Task brief
Look below. Copy each line that has "frac" in it.

Collected data

*** Block opens ***

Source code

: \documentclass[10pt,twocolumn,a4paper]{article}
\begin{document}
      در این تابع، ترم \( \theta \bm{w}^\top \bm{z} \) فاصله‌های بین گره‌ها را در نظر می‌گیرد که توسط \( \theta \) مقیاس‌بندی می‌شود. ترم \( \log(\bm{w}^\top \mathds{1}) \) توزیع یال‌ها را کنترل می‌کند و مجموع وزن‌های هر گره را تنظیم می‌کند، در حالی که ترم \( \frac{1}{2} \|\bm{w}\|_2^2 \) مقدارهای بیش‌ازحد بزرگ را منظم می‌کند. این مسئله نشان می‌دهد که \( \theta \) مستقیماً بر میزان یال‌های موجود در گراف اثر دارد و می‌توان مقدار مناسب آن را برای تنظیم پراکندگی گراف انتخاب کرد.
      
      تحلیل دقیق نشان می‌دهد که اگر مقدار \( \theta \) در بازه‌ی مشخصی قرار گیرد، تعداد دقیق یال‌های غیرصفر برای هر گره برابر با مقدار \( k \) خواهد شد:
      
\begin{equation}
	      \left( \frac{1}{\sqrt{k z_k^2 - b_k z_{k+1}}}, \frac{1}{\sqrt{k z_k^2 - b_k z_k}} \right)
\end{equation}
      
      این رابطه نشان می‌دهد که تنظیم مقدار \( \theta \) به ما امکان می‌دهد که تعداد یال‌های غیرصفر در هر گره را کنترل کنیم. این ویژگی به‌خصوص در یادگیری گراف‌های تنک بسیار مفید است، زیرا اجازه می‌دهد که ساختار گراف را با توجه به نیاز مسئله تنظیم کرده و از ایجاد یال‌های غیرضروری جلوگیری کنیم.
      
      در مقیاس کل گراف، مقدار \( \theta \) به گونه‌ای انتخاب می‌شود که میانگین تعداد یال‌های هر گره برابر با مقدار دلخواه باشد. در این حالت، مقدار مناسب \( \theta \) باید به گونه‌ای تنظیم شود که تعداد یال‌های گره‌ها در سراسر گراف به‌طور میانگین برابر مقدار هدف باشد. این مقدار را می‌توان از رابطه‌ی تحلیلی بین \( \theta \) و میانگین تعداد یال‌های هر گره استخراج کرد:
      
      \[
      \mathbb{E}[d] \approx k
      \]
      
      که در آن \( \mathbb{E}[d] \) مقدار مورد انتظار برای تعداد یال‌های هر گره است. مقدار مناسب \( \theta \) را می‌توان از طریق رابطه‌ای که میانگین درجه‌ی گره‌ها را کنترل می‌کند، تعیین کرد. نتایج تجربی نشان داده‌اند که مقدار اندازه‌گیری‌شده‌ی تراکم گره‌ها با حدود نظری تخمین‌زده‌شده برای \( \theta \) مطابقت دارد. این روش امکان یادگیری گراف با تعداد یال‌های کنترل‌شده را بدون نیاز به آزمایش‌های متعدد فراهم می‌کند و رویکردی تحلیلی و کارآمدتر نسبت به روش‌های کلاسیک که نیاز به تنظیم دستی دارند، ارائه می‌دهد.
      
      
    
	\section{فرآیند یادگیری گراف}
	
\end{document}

*** Block closes ***

Task output
      در این تابع، ترم \( \theta \bm{w}^\top \bm{z} \) فاصله‌های بین گره‌ها را در نظر می‌گیرد که توسط \( \theta \) مقیاس‌بندی می‌شود. ترم \( \log(\bm{w}^\top \mathds{1}) \) توزیع یال‌ها را کنترل می‌کند و مجموع وزن‌های هر گره را تنظیم می‌کند، در حالی که ترم \( \frac{1}{2} \|\bm{w}\|_2^2 \) مقدارهای بیش‌ازحد بزرگ را منظم می‌کند. این مسئله نشان می‌دهد که \( \theta \) مستقیماً بر میزان یال‌های موجود در گراف اثر دارد و می‌توان مقدار مناسب آن را برای تنظیم پراکندگی گراف انتخاب کرد.
	      \left( \frac{1}{\sqrt{k z_k^2 - b_k z_{k+1}}}, \frac{1}{\sqrt{k z_k^2 - b_k z_k}} \right)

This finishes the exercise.